Simulation Impossible - Laboratory for Laser Energetics

Image of a computer-simulated image of an imploding capsule and a graph on the right depicting GFLOPs of new High-Performance Computing Systems at LLE by Year.

Computer-simulated image of an imploding capsule created by LLE's Conesus supercomputer.

Inside the Computational Science Infrastructure Driving LLE’s Research

Much of the most important work at LLE happens not just in a lab but on a computer, where plasma behaviors are modeled, capsule implosions are tested, and the physics of extreme conditions are interrogated. Researchers simulate experiments as close to the actual experimental conditions as possible, but also have the ability to adjust parameters, explore edge cases, and probe regimes that current experiments cannot accommodate.

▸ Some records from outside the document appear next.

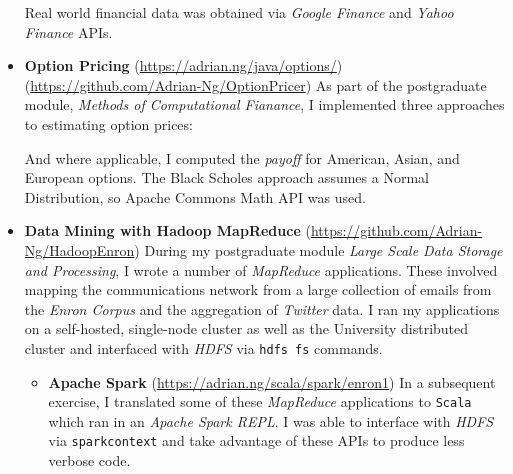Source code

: \documentclass[letterpaper,11pt]{article}
\begin{document}
\begin{itemize}
{	      Real world financial data was obtained via \textit{Google Finance} and \textit{Yahoo Finance} APIs.
	      }
	\item
	      {
	      \textbf{Option Pricing}
	      \hfill
	      \tiny
	      (\href{https://adrian.ng/java/options/}{https://adrian.ng/java/options/}) \quad (\href{https://github.com/Adrian-Ng/OptionPricer}{https://github.com/Adrian-Ng/OptionPricer})
	      \newline
	      \small
	      As part of the postgraduate module, \textit{Methods of Computational Fianance}, I implemented three approaches to estimating option prices:
	      And where applicable, I computed the \textit{payoff} for American, Asian, and European options.
	      The Black Scholes approach assumes a Normal Distribution, so Apache Commons Math API was used.
	      }
	\item
	      {
	      \textbf{Data Mining with Hadoop MapReduce}
	      \hfill
	      \tiny
	      (\href{https://github.com/Adrian-Ng/HadoopEnron}{https://github.com/Adrian-Ng/HadoopEnron})
	      \small
	      \newline
	      During my postgraduate module \textit{Large Scale Data Storage and Processing}, I wrote a number of \textit{MapReduce} applications. These involved mapping the communications network from a large collection of emails from the \textit{Enron Corpus} and the aggregation of \textit{Twitter} data.
	      \newline
	      I ran my applications on a self-hosted, single-node cluster as well as the University distributed cluster and interfaced with \textit{HDFS} via \texttt{hdfs fs} commands.
	      \begin{itemize}
		      \item
		            \textbf{Apache Spark}
		            \hfill
		            \tiny
		            (\href{https://adrian.ng/scala/spark/enron1}{https://adrian.ng/scala/spark/enron1})
		            \small
		            \newline
		            In a subsequent exercise, I translated some of these \textit{MapReduce} applications to \texttt{Scala}  which ran in an \textit{Apache Spark REPL}. I was able to interface with \textit{HDFS} via \texttt{sparkcontext} and take advantage of these APIs to produce less verbose code.

\end{itemize}}
\end{itemize}
\end{document}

LLE’s capacity to simulate complex physical phenomena with high fidelity is one of its more powerful research capabilities—and one that is expanding. At the center of that capability is the High-Performance Computing (HPC) Group, a team within LLE’s Theory division that has built and continues to evolve a sophisticated scientific computing environment.

Members of LLE’s High-Performance Computing Group, pictured from left to right: Ken Anderson, Keenan Nash, Jonathan Carroll-Nellenback, Dave Keller, and Will Ebmeyer.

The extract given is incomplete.